START Records

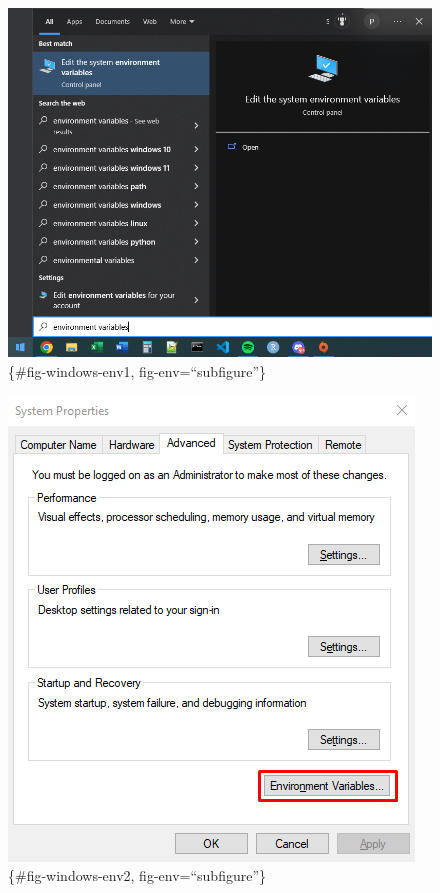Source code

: \documentclass[
  11pt,
  letterpaper,
  DIV=11,
  numbers=noendperiod]{scrreprt}
\begin{document}
\begin{figure}

{\centering 

\includegraphics{Chapters/../Figures/windows-environment-variables1.png}\{\#fig-windows-env1,
fig-env=``subfigure''\}

\includegraphics{Chapters/../Figures/windows-environment-variables2.png}\{\#fig-windows-env2,
fig-env=``subfigure''\}

}
\end{figure}
\end{document}
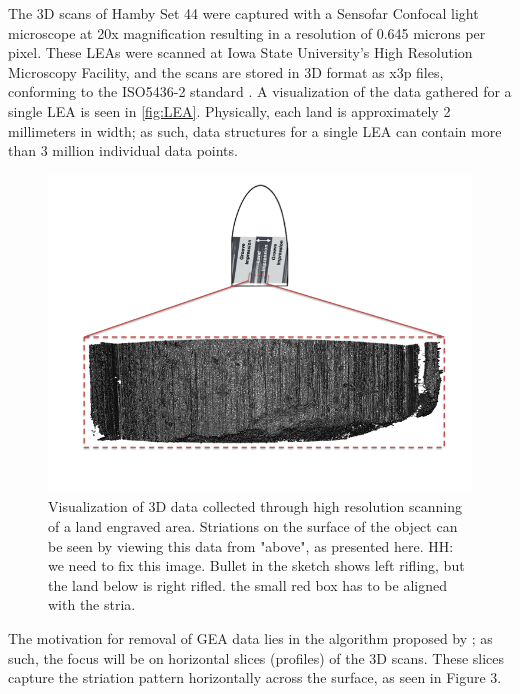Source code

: \documentclass[]{article}
\begin{document}
The 3D scans of Hamby Set 44 were captured with a Sensofar Confocal
light microscope at 20x magnification resulting in a resolution of 0.645
microns per pixel. These LEAs were scanned at Iowa State University's
High Resolution Microscopy Facility, and the scans are stored in 3D
format as x3p files, conforming to the ISO5436-2 standard
\citep{ISO5436}. A visualization of the data gathered for a single LEA
is seen in \autoref{fig:LEA}. Physically, each land is approximately 2
millimeters in width; as such, data structures for a single LEA can
contain more than 3 million individual data points.

\begin{figure}
\includegraphics[width=\textwidth]{./images/3d_plot_top_context_breakoff} \caption{Visualization of 3D data collected through high resolution scanning of a land engraved area. Striations on the surface of the object can be seen by viewing this data from "above", as presented here. HH: we need to fix this image. Bullet in the sketch shows left rifling, but the land below is right rifled. the small red box has to be aligned with the stria. }\label{fig:LEA}
\end{figure}

The motivation for removal of GEA data lies in the algorithm proposed by
\citet{Hare1}; as such, the focus will be on horizontal slices
(profiles) of the 3D scans. These slices capture the striation pattern
horizontally across the surface, as seen in Figure 3.
\end{document}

END Records

*What you need to do*.
Output each record verbatim, but skip anything that is a picture.

*Answer for this exercise*.
Source code

: \documentclass[
  11pt,
  letterpaper,
  DIV=11,
  numbers=noendperiod]{scrreprt}
\begin{document}
\begin{figure}

{\centering 

\includegraphics{Chapters/../Figures/windows-environment-variables1.png}\{\#fig-windows-env1,
fig-env=``subfigure''\}

\includegraphics{Chapters/../Figures/windows-environment-variables2.png}\{\#fig-windows-env2,
fig-env=``subfigure''\}

}
\end{figure}
\end{document}
Source code

: \documentclass[]{article}
\begin{document}
The 3D scans of Hamby Set 44 were captured with a Sensofar Confocal
light microscope at 20x magnification resulting in a resolution of 0.645
microns per pixel. These LEAs were scanned at Iowa State University's
High Resolution Microscopy Facility, and the scans are stored in 3D
format as x3p files, conforming to the ISO5436-2 standard
\citep{ISO5436}. A visualization of the data gathered for a single LEA
is seen in \autoref{fig:LEA}. Physically, each land is approximately 2
millimeters in width; as such, data structures for a single LEA can
contain more than 3 million individual data points.

\begin{figure}
\includegraphics[width=\textwidth]{./images/3d_plot_top_context_breakoff} \caption{Visualization of 3D data collected through high resolution scanning of a land engraved area. Striations on the surface of the object can be seen by viewing this data from "above", as presented here. HH: we need to fix this image. Bullet in the sketch shows left rifling, but the land below is right rifled. the small red box has to be aligned with the stria. }\label{fig:LEA}
\end{figure}

The motivation for removal of GEA data lies in the algorithm proposed by
\citet{Hare1}; as such, the focus will be on horizontal slices
(profiles) of the 3D scans. These slices capture the striation pattern
horizontally across the surface, as seen in Figure 3.
\end{document}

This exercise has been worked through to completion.